Nous apprenons donc que “la lecture d’intimité”, “la lecture élitaire du for privé”, que nous pratiquons à présent, en la croyant l’unique possible ou la meilleure, ne s’est généralisée qu’après le XVIIIe siècle. Jusqu’à cette époque- là, la lecture avait été collective: livres religieux, lus au sein de la famille, selon un rituel consacré. À partir de 1602, il y avait aussi la célèbre “bibliothèque bleue”, comprenant des livres religieux, romans de chevalerie, contes de fées, etc.

Nous apprenons, par exemple, que sauf la Bible ou Imitatio Christi, Ars moriendi a été, sans doute, le plus répandu et le plus lu des livres. Se préparer pour la mort était chose essentielle si l’on espérait la rédemption. En tout cas, il ne fallait pas ignorer la perspective de la mort, attitude qui se trouve à l’opposé à l’égard de celle de nous jours, où la mort est devenue “objet d’interdit innommable”, tabou.

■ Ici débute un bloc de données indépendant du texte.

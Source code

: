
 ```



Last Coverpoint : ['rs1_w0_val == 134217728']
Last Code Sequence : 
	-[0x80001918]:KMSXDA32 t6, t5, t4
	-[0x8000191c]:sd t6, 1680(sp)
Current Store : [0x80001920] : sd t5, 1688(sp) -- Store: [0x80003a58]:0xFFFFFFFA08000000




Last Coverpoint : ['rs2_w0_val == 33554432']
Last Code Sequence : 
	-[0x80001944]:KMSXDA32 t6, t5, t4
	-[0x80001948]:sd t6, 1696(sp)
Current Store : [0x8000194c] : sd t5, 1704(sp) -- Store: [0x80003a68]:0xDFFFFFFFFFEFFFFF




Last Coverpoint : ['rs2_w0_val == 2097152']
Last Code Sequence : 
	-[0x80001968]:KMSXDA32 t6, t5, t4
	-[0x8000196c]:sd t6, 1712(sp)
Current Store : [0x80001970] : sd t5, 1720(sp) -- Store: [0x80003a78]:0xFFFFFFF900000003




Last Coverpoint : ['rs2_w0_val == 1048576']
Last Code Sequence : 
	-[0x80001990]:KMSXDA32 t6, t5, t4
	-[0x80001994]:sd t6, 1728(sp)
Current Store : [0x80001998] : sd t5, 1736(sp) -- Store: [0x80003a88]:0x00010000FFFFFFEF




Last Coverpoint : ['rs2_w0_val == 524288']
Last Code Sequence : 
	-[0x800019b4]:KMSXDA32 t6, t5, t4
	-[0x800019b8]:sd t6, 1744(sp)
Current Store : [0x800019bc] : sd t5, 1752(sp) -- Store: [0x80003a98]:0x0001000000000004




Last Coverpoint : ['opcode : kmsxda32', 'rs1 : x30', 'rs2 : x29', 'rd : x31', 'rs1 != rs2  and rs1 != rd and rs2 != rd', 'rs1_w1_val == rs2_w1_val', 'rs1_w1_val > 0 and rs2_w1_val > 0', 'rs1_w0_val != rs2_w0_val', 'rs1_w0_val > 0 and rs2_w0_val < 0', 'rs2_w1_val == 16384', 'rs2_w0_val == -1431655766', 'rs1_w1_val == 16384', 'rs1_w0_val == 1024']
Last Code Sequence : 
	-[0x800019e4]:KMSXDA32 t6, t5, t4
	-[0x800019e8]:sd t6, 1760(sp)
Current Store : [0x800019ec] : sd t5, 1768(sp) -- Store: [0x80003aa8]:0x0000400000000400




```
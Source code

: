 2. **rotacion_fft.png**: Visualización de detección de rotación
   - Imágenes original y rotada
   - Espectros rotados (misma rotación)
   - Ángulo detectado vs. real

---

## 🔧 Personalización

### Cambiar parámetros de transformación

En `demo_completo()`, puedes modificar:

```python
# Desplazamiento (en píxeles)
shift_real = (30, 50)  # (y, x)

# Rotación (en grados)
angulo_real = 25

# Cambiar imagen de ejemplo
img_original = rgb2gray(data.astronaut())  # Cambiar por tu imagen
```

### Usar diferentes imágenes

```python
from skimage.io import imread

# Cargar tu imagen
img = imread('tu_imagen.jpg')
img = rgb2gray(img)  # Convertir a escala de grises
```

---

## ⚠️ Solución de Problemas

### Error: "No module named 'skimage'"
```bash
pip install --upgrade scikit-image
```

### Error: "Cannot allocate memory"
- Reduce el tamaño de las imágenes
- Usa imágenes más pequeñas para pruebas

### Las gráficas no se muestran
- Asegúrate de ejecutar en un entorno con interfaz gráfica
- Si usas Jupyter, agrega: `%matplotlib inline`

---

L’attitude moderne, après avoir passé par la grille “la mort de toi”, a un nouvel aspect: l’amnésie volontaire, le silence. Les conséquences? Disparition du deuil. Répression de la souffrance (pleurer en cachette). Interdiction des larmes. Expédition discrète et sommaire des corps, même maquillage du cadavre pour donner l’illusion de la vie. Escamotage du final, évacuation de la mort hors de la vie quotidienne.

Voltaire, dans son célèbre Candide, nous conseillait à cultiver – chacun – notre jardin. Mais c’était toujours lui qui proposait le motif de l’étranger, le sauvage arrivé à Paris, pour connaître le quotidien au XVIIIe siècle, un autre mode de vie. Loin d’être une simple curiosité, son attitude nous semble aujourd’hui une sagesse prémonitoire, un vrai signe de modernité, “la mentalité de l’historien des mentalités” en germes.

1.13. L’utilité et les limites de l’histoire des mentalités pour notre étude Afin d’achever ce premier chapitre – théorique et introductif -, il faudrait mentionner que l’intérêt de cette nouvelle discipline, l’histoire des mentalités, est majeur pour notre étude, car dans les textes flaubertiens (la Correspondance, Bouvard et Pécuchet, Le Dictionnaire des idées reçues

(32)

et Le Sottisier) nous avons toujours recherché les traces de son temps, c’est- à-dire de la vie privée de l’écrivain, mais aussi de l’époque où il a vécu.

En vrai précurseur de l’esprit de l’historien des mentalités, Flaubert ne considère jamais son époque un sommet de la civilisation ou de la morale. Le moderno-centrisme, cette tendance que l’histoire des mentalités combat fortement, ne se manifeste jamais chez Flaubert quand il formule ses observations ou ses jugements.

Pourtant, il faut tenir compte de certaines limites de l’histoire des mentalités dans cette approche de l’oeuvre de Flaubert: les observations de l’écrivain ne sont ni exhaustives ni toujours objectives, parce qu’il y a un degré de subjectivité involontaire, chose due à la mentalité de Flaubert lui-même (c’est pourquoi nous avons délimité notre étude, en s’occupant seulement des textes où la fiction n’intervient pas).

En outre, Gustave Flaubert a vécu assez isolé du phénomène social, il ne lisait pas les journaux, ne s’intéressait pas à la politique, à la vie mondaine (sauf quelques exceptions notables, comme c’était le salon de la princesse Mathilde ou son propre salon). Il émet de idées qui nous permettent de connaître sa mentalité annonçant l’écrivain du XXe siècle, ou tout simplement l’attitude de l’homme qui s’opposait nettement aux clichés. Ce sont aussi les croyances des autres que nous devons déceler dans les textes de Flaubert, leurs préjugés, leurs attitudes différentes, leur grille de valeurs. Ce qui est commun retenu dans les commentaires de Gustave Flaubert.

Les concepts que nous avons utilisés le plus souvent sont: “croyances”,

“idées”, “mentalités”, “sentiments”, “représentations”, “imaginaire”,

“comportements”, “différences”, “lieux communs”, etc. Le critère choisi pour l’exposition des thèmes étudiés à l’intérieur des chapitres 3, 4, 5 est purement alphabétique, pour éviter que la taxinomie proposée devienne en quelque sorte subjective, comme une hiérarchie des valeurs.